Orf

By DAVID MELTZER (Essex House; 1968)

In which late 1960s America was given a most fitting epitaph by the late upscale smut outfit Essex House and its top author David Meltzer.  ORF is ostensibly about the corporate rock scene, written by an author who knew it inside and out; Meltzer played in a late 1960s rock band, and this book fully embodies Hunter S. Thompson’s observation that “The music business is a cruel and shallow money trench, a long plastic hallway where thieves and pimps run free, and good men die like dogs. There’s also a negative side.”  The novel’s true concerns, however, stretch far beyond the confines of the music biz.

Of Meltzer’s nine Essex House novels, ORF is the most redolent of the poetry for which he was best known. It’s druggy, kaleidoscopic and staunchly resistant to traditional narrative demands, with storytelling often abandoned altogether in favor of a sensory-oriented multi-character tapestry and collage-like passages that intermix newspaper headlines, random dialogue and commercial slogans evoking the very particular time period in which the novel was written.

The rock star title character, whose first person observations periodically interrupt the third person text, assumes the status of a supporting role. Orf functions as a sacrificial idol, orbited by a cast that includes his agent Shlink, who lives by the motto “bullshit is power”; Orf’s bassist Teddy Roy Burk, the holder of a “proud record of having a chick every night of the year”; the teenage Maureen, a rabid fan who plans a dangerous rushing of the stage at Orf’s upcoming concert; and Orf’s mother, who’s tasked with trying to make sense of the insane reality that’s enveloped her son—and the country overall.
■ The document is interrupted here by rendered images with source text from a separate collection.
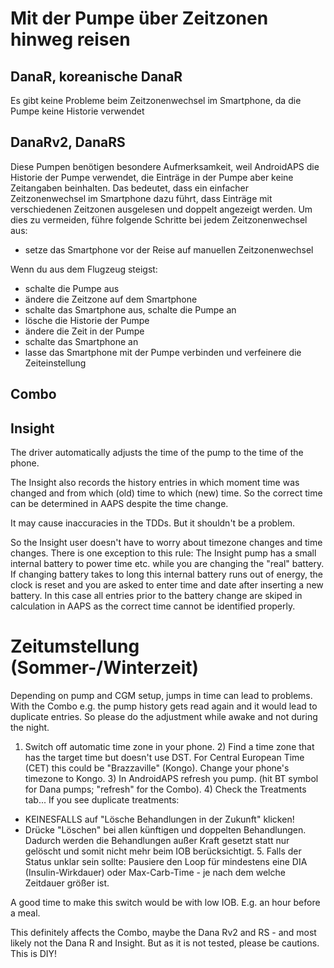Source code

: # Mit der Pumpe über Zeitzonen hinweg reisen

## DanaR, koreanische DanaR

Es gibt keine Probleme beim Zeitzonenwechsel im Smartphone, da die Pumpe keine Historie verwendet

## DanaRv2, DanaRS

Diese Pumpen benötigen besondere Aufmerksamkeit, weil AndroidAPS die Historie der Pumpe verwendet, die Einträge in der Pumpe aber keine Zeitangaben beinhalten. Das bedeutet, dass ein einfacher Zeitzonenwechsel im Smartphone dazu führt, dass Einträge mit verschiedenen Zeitzonen ausgelesen und doppelt angezeigt werden. Um dies zu vermeiden, führe folgende Schritte bei jedem Zeitzonenwechsel aus:

* setze das Smartphone vor der Reise auf manuellen Zeitzonenwechsel

Wenn du aus dem Flugzeug steigst:

* schalte die Pumpe aus
* ändere die Zeitzone auf dem Smartphone
* schalte das Smartphone aus, schalte die Pumpe an
* lösche die Historie der Pumpe
* ändere die Zeit in der Pumpe
* schalte das Smartphone an
* lasse das Smartphone mit der Pumpe verbinden und verfeinere die Zeiteinstellung

## Combo

## Insight

The driver automatically adjusts the time of the pump to the time of the phone.

The Insight also records the history entries in which moment time was changed and from which (old) time to which (new) time. So the correct time can be determined in AAPS despite the time change.

It may cause inaccuracies in the TDDs. But it shouldn't be a problem.

So the Insight user doesn't have to worry about timezone changes and time changes. There is one exception to this rule: The Insight pump has a small internal battery to power time etc. while you are changing the "real" battery. If changing battery takes to long this internal battery runs out of energy, the clock is reset and you are asked to enter time and date after inserting a new battery. In this case all entries prior to the battery change are skiped in calculation in AAPS as the correct time cannot be identified properly.

# Zeitumstellung (Sommer-/Winterzeit)

Depending on pump and CGM setup, jumps in time can lead to problems. With the Combo e.g. the pump history gets read again and it would lead to duplicate entries. So please do the adjustment while awake and not during the night.

1) Switch off automatic time zone in your phone. 2) Find a time zone that has the target time but doesn't use DST. For Central European Time (CET) this could be "Brazzaville" (Kongo). Change your phone's timezone to Kongo. 3) In AndroidAPS refresh you pump. (hit BT symbol for Dana pumps; "refresh" for the Combo). 4) Check the Treatments tab... If you see duplicate treatments:

* KEINESFALLS auf "Lösche Behandlungen in der Zukunft" klicken!
* Drücke "Löschen" bei allen künftigen und doppelten Behandlungen. Dadurch werden die Behandlungen außer Kraft gesetzt statt nur gelöscht und somit nicht mehr beim IOB berücksichtigt. 5. Falls der Status unklar sein sollte: Pausiere den Loop für mindestens eine DIA (Insulin-Wirkdauer) oder Max-Carb-Time - je nach dem welche Zeitdauer größer ist.

A good time to make this switch would be with low IOB. E.g. an hour before a meal.

This definitely affects the Combo, maybe the Dana Rv2 and RS - and most likely not the Dana R and Insight. But as it is not tested, please be cautions. This is DIY!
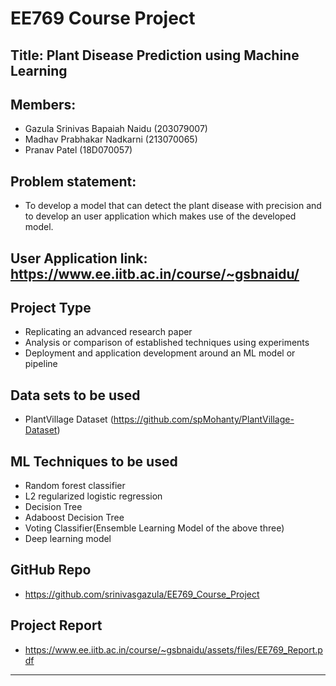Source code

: # EE769 Course Project
## Title: Plant Disease Prediction using Machine Learning
## Members: 
<ul>
<li> Gazula Srinivas Bapaiah Naidu (203079007)</li>
<li> Madhav Prabhakar Nadkarni (213070065)</li>
<li> Pranav Patel (18D070057)</li>
</ul>

## Problem statement:
 * To develop a model that can detect the plant disease with precision and to develop an user application  which makes use of the developed model.

## User Application link: https://www.ee.iitb.ac.in/course/~gsbnaidu/

## Project Type
  * Replicating an advanced research paper
  * Analysis or comparison of established techniques using experiments
  * Deployment and application development around an ML model or pipeline

## Data sets to be used 
  * PlantVillage Dataset (https://github.com/spMohanty/PlantVillage-Dataset)

## ML Techniques to be used
  * Random forest classifier
  * L2 regularized logistic regression
  * Decision Tree
  * Adaboost Decision Tree
  * Voting Classifier(Ensemble Learning Model of the above three)
  * Deep learning model

## GitHub Repo
  * https://github.com/srinivasgazula/EE769_Course_Project

## Project Report
  * https://www.ee.iitb.ac.in/course/~gsbnaidu/assets/files/EE769_Report.pdf
---
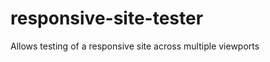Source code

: responsive-site-tester
======================

Allows testing of a responsive site across multiple viewports
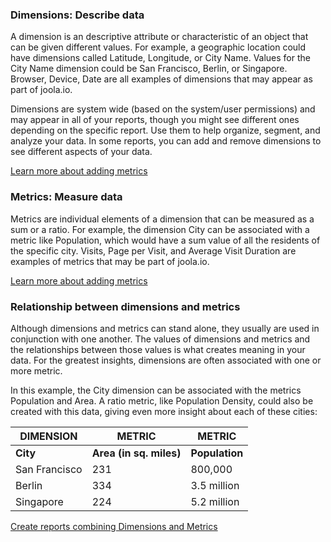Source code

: ### Dimensions: Describe data
A dimension is an descriptive attribute or characteristic of an object that can be given different values. 
For example, a geographic location could have dimensions called Latitude, Longitude, or City Name. 
Values for the City Name dimension could be San Francisco, Berlin, or Singapore.
Browser, Device, Date are all examples of dimensions that may appear as part of joola.io.
 
Dimensions are system wide (based on the system/user permissions) and may appear in all of your reports, 
though you might see different ones depending on the specific report. 
Use them to help organize, segment, and analyze your data. In some reports, you can add and remove dimensions to see different aspects of your data.

[Learn more about adding metrics](Setting-up-collections)

### Metrics: Measure data
Metrics are individual elements of a dimension that can be measured as a sum or a ratio. 
For example, the dimension City can be associated with a metric like Population, which would have a sum value of all the residents of the specific city.
Visits, Page per Visit, and Average Visit Duration are examples of metrics that may be part of joola.io.

[Learn more about adding metrics](Setting-up-collections)

### Relationship between dimensions and metrics
Although dimensions and metrics can stand alone, they usually are used in conjunction with one another. 
The values of dimensions and metrics and the relationships between those values is what creates meaning in your data. 
For the greatest insights, dimensions are often associated with one or more metric.

In this example, the City dimension can be associated with the metrics Population and Area. 
A ratio metric, like Population Density, could also be created with this data, giving even more insight about each of these cities:

|DIMENSION|METRIC|METRIC|
|---------|------|------|
|**City**|**Area (in sq. miles)**|**Population**|
|San Francisco|231|800,000|
|Berlin|334|3.5 million|
|Singapore|224|5.2 million|

[Create reports combining Dimensions and Metrics](Setting-up-reports)
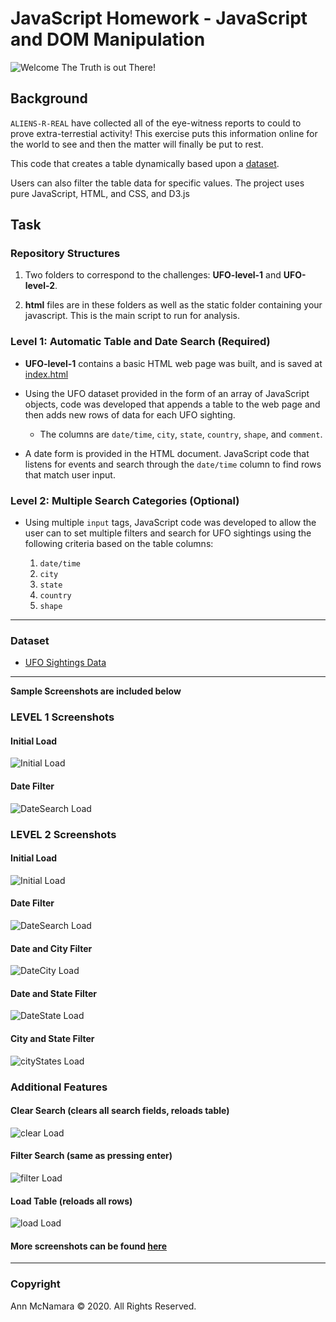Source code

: # JavaScript Homework - JavaScript and DOM Manipulation
![Welcome The Truth is out There!](/images/banner.png)

## Background

`ALIENS-R-REAL` have collected all of the eye-witness reports to could to prove extra-terrestial activity! This exercise puts this information online for the world to see and then the matter will finally be put to rest.

This code that creates a table dynamically based upon a [dataset](/UFO-level-1/static/js/data.js). 

Users can also filter the table data for specific values. The project uses pure JavaScript, HTML, and CSS, and D3.js 

## Task

### Repository Structures

1. Two folders to correspond to the challenges: **UFO-level-1** and **UFO-level-2**.

2.  **html** files are in these folders as well as the static folder containing your javascript. This is the main script to run for analysis.


### Level 1: Automatic Table and Date Search (Required)

* **UFO-level-1** contains a basic HTML web page was built, and is saved at [index.html](/UFO-level-1/index.html) 

* Using the UFO dataset provided in the form of an array of JavaScript objects, code was developed that appends a table to the web page and then adds new rows of data for each UFO sighting.

  * The columns are `date/time`, `city`, `state`, `country`, `shape`, and `comment`.

* A date form is provided in the HTML document.  JavaScript code that listens for events and search through the `date/time` column to find rows that match user input.

### Level 2: Multiple Search Categories (Optional)

* Using multiple `input` tags, JavaScript code was developed to allow the user can to set multiple filters and search for UFO sightings using the following criteria based on the table columns:

  1. `date/time`
  2. `city`
  3. `state`
  4. `country`
  5. `shape`

- - -

### Dataset

* [UFO Sightings Data](/UFO-level-1/static/js/data.js)

- - -

**Sample Screenshots are included below**

### LEVEL 1 Screenshots
#### Initial Load
![Initial Load](/images/initialLoad.png)

#### Date Filter
![DateSearch Load](/images/dateSearch.png)
### LEVEL 2 Screenshots
#### Initial Load
![Initial Load](/images/initialLoad.png)

#### Date Filter
![DateSearch Load](/images/dateSearch.png)

#### Date and City Filter
![DateCity Load](/images/dateCitySearch.png)

#### Date and State Filter
![DateState Load](/images/dateStateSearch.png)

#### City and State Filter
![cityStates Load](/images/cityState.png)


### Additional Features
#### Clear Search (clears all search fields, reloads table)
![clear Load](/images/clearSearch.png)

#### Filter Search (same as pressing enter)
![filter Load](/images/emptySearchFilter.png)

#### Load Table (reloads all rows)
![load Load](/images/loadTable.png)

#### More screenshots can be found [here](/images/)

- - -

### Copyright
Ann McNamara © 2020. All Rights Reserved.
Meltzer’s use of language tends toward the ugly and aggressive—“A great peoplesnake linked together covers the sidewalk,” “They come like guerilla soldiers, like archers scaling castle walls…until the aisles are solid with people being pushed aside by charging girls”—and his anti-narrative is rife with tension and foreboding, building to a grand guignol denouement that nowadays puts one in mind of the horrific events of 1969 (namely the Altamont concert and the Manson murders) that irrevocably transformed the decade.  Here the melee occurs at a rock concert—or, as a chapter heading identifies it, “The Rite”—that goes catastrophically wrong.
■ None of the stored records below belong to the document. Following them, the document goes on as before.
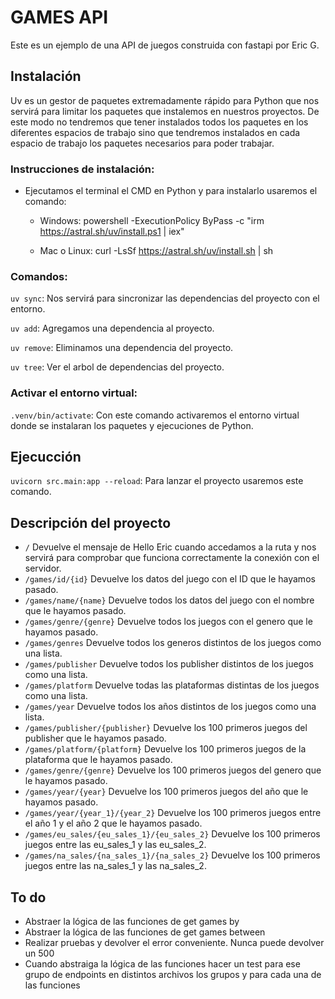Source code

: # GAMES API
Este es un ejemplo de una API de juegos construida con fastapi por Eric G.

## Instalación
 Uv es un gestor de paquetes extremadamente rápido para Python que nos servirá para limitar los paquetes que instalemos en nuestros proyectos. De este modo no tendremos que tener instalados todos los paquetes en los diferentes espacios de trabajo sino que tendremos instalados en cada espacio de trabajo los paquetes necesarios para poder trabajar.

### Instrucciones de instalación: 
 - Ejecutamos el terminal el CMD en Python y para instalarlo usaremos el comando:

    - Windows: powershell -ExecutionPolicy ByPass -c "irm https://astral.sh/uv/install.ps1 | iex"
    
    - Mac o Linux: curl -LsSf https://astral.sh/uv/install.sh | sh

### Comandos:
`uv sync`: Nos servirá para sincronizar las dependencias del proyecto con el entorno.

`uv add`: Agregamos una dependencia al proyecto.

`uv remove`: Eliminamos una dependencia del proyecto.

`uv tree`: Ver el arbol de dependencias del proyecto.



### Activar el entorno virtual:
`.venv/bin/activate`: Con este comando activaremos el entorno virtual donde se instalaran los paquetes y ejecuciones de Python.


## Ejecucción

`uvicorn src.main:app --reload`: Para lanzar el proyecto usaremos este comando.

## Descripción del proyecto
- `/` Devuelve el mensaje de Hello Eric cuando accedamos a la ruta y nos servirá para comprobar que funciona correctamente la conexión con el servidor.
- `/games/id/{id}` Devuelve los datos del juego con el ID que le hayamos pasado.
- `/games/name/{name}` Devuelve todos los datos del juego con el nombre que le hayamos pasado.
- `/games/genre/{genre}` Devuelve todos los juegos con el genero que le hayamos pasado.
- `/games/genres` Devuelve todos los generos distintos de los juegos como una lista.
- `/games/publisher` Devuelve todos los publisher distintos de los juegos como una lista.
- `/games/platform` Devuelve todas las plataformas distintas de los juegos como una lista.
- `/games/year` Devuelve todos los años distintos de los juegos como una lista.
- `/games/publisher/{publisher}` Devuelve los 100 primeros juegos del publisher que le hayamos pasado.
- `/games/platform/{platform}` Devuelve los 100 primeros juegos de la plataforma que le hayamos pasado.
- `/games/genre/{genre}` Devuelve los 100 primeros juegos del genero que le hayamos pasado.
- `/games/year/{year}` Devuelve los 100 primeros juegos del año que le hayamos pasado.
- `/games/year/{year_1}/{year_2}` Devuelve los 100 primeros juegos entre el año 1 y el año 2 que le hayamos pasado.
- `/games/eu_sales/{eu_sales_1}/{eu_sales_2}` Devuelve los 100 primeros juegos entre las eu_sales_1 y las eu_sales_2.
- `/games/na_sales/{na_sales_1}/{na_sales_2}` Devuelve los 100 primeros juegos entre las na_sales_1 y las na_sales_2.

## To do
-  Abstraer la lógica de las funciones de get games by
-  Abstraer la lógica de las funciones de get games between
-  Realizar pruebas y devolver el error conveniente. Nunca puede devolver un 500
-  Cuando abstraiga la lógica de las funciones hacer un test para ese grupo de endpoints en distintos archivos los grupos y para cada una de las funciones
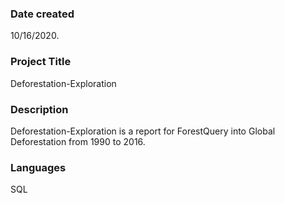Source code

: 
### Date created
10/16/2020.

### Project Title
Deforestation-Exploration

### Description
Deforestation-Exploration is a report for ForestQuery into Global Deforestation from 1990 to 2016.

### Languages
SQL 



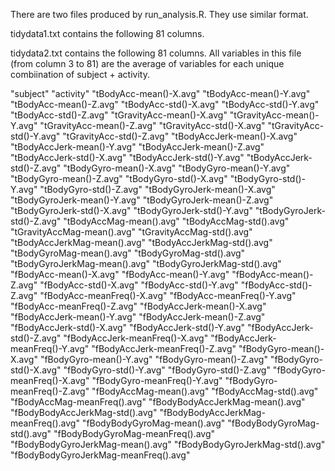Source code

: There are two files produced by run_analysis.R. They use similar format.

tidydata1.txt contains the following 81 columns. 



tidydata2.txt contains the following 81 columns. All variables in this file (from column 3 to 81) 
are the average of variables for each unique combiination of subject + activity.

"subject" 
"activity" 
"tBodyAcc-mean()-X.avg" 
"tBodyAcc-mean()-Y.avg" 
"tBodyAcc-mean()-Z.avg" 
"tBodyAcc-std()-X.avg" 
"tBodyAcc-std()-Y.avg" 
"tBodyAcc-std()-Z.avg" 
"tGravityAcc-mean()-X.avg" 
"tGravityAcc-mean()-Y.avg" 
"tGravityAcc-mean()-Z.avg" 
"tGravityAcc-std()-X.avg" 
"tGravityAcc-std()-Y.avg" 
"tGravityAcc-std()-Z.avg" 
"tBodyAccJerk-mean()-X.avg" 
"tBodyAccJerk-mean()-Y.avg" 
"tBodyAccJerk-mean()-Z.avg" 
"tBodyAccJerk-std()-X.avg" 
"tBodyAccJerk-std()-Y.avg" 
"tBodyAccJerk-std()-Z.avg" 
"tBodyGyro-mean()-X.avg" 
"tBodyGyro-mean()-Y.avg" 
"tBodyGyro-mean()-Z.avg" 
"tBodyGyro-std()-X.avg" 
"tBodyGyro-std()-Y.avg" 
"tBodyGyro-std()-Z.avg" 
"tBodyGyroJerk-mean()-X.avg" 
"tBodyGyroJerk-mean()-Y.avg" 
"tBodyGyroJerk-mean()-Z.avg" 
"tBodyGyroJerk-std()-X.avg" 
"tBodyGyroJerk-std()-Y.avg" 
"tBodyGyroJerk-std()-Z.avg" 
"tBodyAccMag-mean().avg" 
"tBodyAccMag-std().avg" 
"tGravityAccMag-mean().avg" 
"tGravityAccMag-std().avg" 
"tBodyAccJerkMag-mean().avg" 
"tBodyAccJerkMag-std().avg" 
"tBodyGyroMag-mean().avg" 
"tBodyGyroMag-std().avg"
"tBodyGyroJerkMag-mean().avg" 
"tBodyGyroJerkMag-std().avg" 
"fBodyAcc-mean()-X.avg" 
"fBodyAcc-mean()-Y.avg" 
"fBodyAcc-mean()-Z.avg" 
"fBodyAcc-std()-X.avg" 
"fBodyAcc-std()-Y.avg" 
"fBodyAcc-std()-Z.avg"
"fBodyAcc-meanFreq()-X.avg" 
"fBodyAcc-meanFreq()-Y.avg" 
"fBodyAcc-meanFreq()-Z.avg" 
"fBodyAccJerk-mean()-X.avg" 
"fBodyAccJerk-mean()-Y.avg" 
"fBodyAccJerk-mean()-Z.avg" 
"fBodyAccJerk-std()-X.avg" 
"fBodyAccJerk-std()-Y.avg"
"fBodyAccJerk-std()-Z.avg" 
"fBodyAccJerk-meanFreq()-X.avg" 
"fBodyAccJerk-meanFreq()-Y.avg" 
"fBodyAccJerk-meanFreq()-Z.avg" 
"fBodyGyro-mean()-X.avg" 
"fBodyGyro-mean()-Y.avg" 
"fBodyGyro-mean()-Z.avg" 
"fBodyGyro-std()-X.avg" 
"fBodyGyro-std()-Y.avg" 
"fBodyGyro-std()-Z.avg" 
"fBodyGyro-meanFreq()-X.avg" 
"fBodyGyro-meanFreq()-Y.avg" 
"fBodyGyro-meanFreq()-Z.avg" 
"fBodyAccMag-mean().avg" 
"fBodyAccMag-std().avg" 
"fBodyAccMag-meanFreq().avg" 
"fBodyBodyAccJerkMag-mean().avg" 
"fBodyBodyAccJerkMag-std().avg" 
"fBodyBodyAccJerkMag-meanFreq().avg" 
"fBodyBodyGyroMag-mean().avg" 
"fBodyBodyGyroMag-std().avg" 
"fBodyBodyGyroMag-meanFreq().avg" 
"fBodyBodyGyroJerkMag-mean().avg" 
"fBodyBodyGyroJerkMag-std().avg" 
"fBodyBodyGyroJerkMag-meanFreq().avg"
If there’s one area in which ORF fails to measure up, it’s in the pornographic designation the book was assigned.  Meltzer often dubbed his Essex novels “anti-erotic,” and this one certainly lives up to that description, with the sexual content layered on sparingly (here, in direct contrast to most Essex House books, there are entire chapters with no lascivious descriptions).  This is nonetheless an adults-only read, and one whose illumination of America’s exploitive underbelly remains a bit too accurate for comfort.